Jadi, bila si kecil mengadu pada kita dan kita menganggap pengaduannya lebih pada usahanya untuk menarik perhatian, misal, amat tak bijak bila kita menerima pengaduannya begitu saja. Sebaiknya, saran Indri, libatkan orang lain yang bisa memberi masukan atau mengkonfirmasikan kebenaran pengaduan anak, misal pembantu/pengasuhnya. "Semacam 'interogasi', tapi lakukan secara halus dan tak di depan anak." Dengan begitu, kita jadi bisa tahu apakah pengaduan si kecil merupakan salah satu bentuk cari perhatian, atau memang perlu ditindaklanjuti.

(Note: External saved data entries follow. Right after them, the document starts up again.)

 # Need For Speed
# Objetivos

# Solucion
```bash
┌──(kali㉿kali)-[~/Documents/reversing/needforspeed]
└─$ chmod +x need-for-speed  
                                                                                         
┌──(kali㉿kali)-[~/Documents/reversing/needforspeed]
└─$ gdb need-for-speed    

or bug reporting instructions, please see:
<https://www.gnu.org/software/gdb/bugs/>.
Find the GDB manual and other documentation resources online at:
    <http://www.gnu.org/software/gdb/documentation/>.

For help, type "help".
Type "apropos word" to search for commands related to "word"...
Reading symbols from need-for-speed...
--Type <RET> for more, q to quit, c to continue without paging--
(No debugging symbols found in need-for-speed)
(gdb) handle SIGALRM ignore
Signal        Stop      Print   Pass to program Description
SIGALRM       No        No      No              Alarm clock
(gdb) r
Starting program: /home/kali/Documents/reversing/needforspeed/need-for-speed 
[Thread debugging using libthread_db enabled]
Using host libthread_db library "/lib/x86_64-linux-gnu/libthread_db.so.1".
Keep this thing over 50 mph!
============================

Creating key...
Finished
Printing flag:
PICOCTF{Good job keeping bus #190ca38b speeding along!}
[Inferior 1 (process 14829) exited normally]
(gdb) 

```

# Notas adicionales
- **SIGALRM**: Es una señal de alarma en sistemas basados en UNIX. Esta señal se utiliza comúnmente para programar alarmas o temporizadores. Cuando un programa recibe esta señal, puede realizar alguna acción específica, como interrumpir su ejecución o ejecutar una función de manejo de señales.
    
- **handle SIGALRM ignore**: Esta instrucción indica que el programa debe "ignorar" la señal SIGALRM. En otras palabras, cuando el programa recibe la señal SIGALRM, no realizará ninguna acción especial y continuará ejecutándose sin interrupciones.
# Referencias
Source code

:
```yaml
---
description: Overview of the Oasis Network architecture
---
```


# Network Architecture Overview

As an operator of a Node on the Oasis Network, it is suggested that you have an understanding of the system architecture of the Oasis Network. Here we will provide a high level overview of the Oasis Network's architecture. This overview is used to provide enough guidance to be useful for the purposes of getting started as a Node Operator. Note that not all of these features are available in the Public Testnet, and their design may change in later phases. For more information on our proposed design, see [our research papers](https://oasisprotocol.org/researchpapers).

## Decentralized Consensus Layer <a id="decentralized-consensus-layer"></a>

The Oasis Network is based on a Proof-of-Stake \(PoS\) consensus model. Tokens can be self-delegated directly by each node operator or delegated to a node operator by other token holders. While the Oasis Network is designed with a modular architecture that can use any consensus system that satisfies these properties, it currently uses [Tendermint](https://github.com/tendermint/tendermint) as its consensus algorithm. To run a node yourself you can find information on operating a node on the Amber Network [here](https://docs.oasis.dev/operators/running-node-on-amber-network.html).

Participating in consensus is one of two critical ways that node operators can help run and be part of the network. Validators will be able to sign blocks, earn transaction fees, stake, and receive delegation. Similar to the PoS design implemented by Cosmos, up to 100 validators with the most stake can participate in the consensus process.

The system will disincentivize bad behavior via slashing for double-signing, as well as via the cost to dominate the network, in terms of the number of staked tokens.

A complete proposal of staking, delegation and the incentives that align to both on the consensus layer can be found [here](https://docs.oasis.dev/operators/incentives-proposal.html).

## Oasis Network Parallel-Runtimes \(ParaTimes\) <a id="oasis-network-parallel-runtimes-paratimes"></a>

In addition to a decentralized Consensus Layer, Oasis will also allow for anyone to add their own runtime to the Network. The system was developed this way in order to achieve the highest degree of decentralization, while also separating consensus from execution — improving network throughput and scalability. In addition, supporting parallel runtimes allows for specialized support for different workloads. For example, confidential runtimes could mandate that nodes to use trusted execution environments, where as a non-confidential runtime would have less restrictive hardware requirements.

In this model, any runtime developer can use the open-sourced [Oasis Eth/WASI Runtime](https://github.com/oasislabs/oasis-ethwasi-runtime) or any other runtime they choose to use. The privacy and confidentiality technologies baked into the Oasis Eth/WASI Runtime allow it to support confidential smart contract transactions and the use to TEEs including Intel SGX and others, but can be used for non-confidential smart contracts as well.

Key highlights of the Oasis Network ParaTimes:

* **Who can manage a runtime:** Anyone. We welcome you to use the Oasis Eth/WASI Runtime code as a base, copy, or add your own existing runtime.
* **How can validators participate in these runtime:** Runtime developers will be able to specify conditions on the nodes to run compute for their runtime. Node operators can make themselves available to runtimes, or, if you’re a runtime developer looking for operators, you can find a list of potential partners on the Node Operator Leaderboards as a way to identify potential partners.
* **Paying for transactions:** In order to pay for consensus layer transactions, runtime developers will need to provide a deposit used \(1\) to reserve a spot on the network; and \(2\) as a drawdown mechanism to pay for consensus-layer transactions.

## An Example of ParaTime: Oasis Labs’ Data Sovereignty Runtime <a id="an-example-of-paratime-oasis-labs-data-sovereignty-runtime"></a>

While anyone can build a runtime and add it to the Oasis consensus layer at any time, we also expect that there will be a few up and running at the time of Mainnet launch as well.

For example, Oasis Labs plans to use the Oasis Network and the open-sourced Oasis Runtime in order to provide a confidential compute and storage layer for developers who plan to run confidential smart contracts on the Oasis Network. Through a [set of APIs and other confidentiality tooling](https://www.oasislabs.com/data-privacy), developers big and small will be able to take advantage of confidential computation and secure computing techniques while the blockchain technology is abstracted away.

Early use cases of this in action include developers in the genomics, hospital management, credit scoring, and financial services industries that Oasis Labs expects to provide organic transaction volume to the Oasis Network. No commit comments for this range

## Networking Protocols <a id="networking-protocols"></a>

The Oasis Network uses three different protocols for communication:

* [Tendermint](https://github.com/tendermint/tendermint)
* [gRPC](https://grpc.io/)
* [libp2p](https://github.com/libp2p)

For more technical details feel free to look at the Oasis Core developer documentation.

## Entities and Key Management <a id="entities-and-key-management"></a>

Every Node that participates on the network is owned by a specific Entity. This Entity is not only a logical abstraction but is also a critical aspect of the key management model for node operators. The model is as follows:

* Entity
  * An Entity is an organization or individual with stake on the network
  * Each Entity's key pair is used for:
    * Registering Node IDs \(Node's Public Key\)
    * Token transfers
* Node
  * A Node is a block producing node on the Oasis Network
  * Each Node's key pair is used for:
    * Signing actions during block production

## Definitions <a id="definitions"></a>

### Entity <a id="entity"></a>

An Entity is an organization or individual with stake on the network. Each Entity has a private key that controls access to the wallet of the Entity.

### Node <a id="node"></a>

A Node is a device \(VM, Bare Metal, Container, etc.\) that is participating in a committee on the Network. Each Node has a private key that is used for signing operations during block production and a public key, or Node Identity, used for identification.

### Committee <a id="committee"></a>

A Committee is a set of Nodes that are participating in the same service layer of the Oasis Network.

Namun bila si kecil mengadunya pada guru dan guru menilai pengaduannya bukan yang membahayakan, terlebih bila pengaduan serupa kerap dilakukan anak, maka guru perlu mengkomunikasikannya dengan orang tua. Misal, "Di rumah biasanya diapain, ya, Bu, kalau si kecil sering mengadu?" Dari sini bisa terlihat bagaimana pola kebiasaan anak di rumah. Namun ingat, lo, Bu-Pak, kita tak boleh marah pada guru si kecil karena biasanya, kan, orang tua enggak mau anaknya disalahkan. Jangan pula kita menutup diri dari guru hingga tak memberi tahu hal yang sebenarnya terjadi di rumah. Soalnya, dengan kita menutup diri, guru jadi sulit untuk menemukan solusi yang tepat buat mengatasi masalah ini (termasuk masalah-masalah lain yang dihadapi anak di "sekolah").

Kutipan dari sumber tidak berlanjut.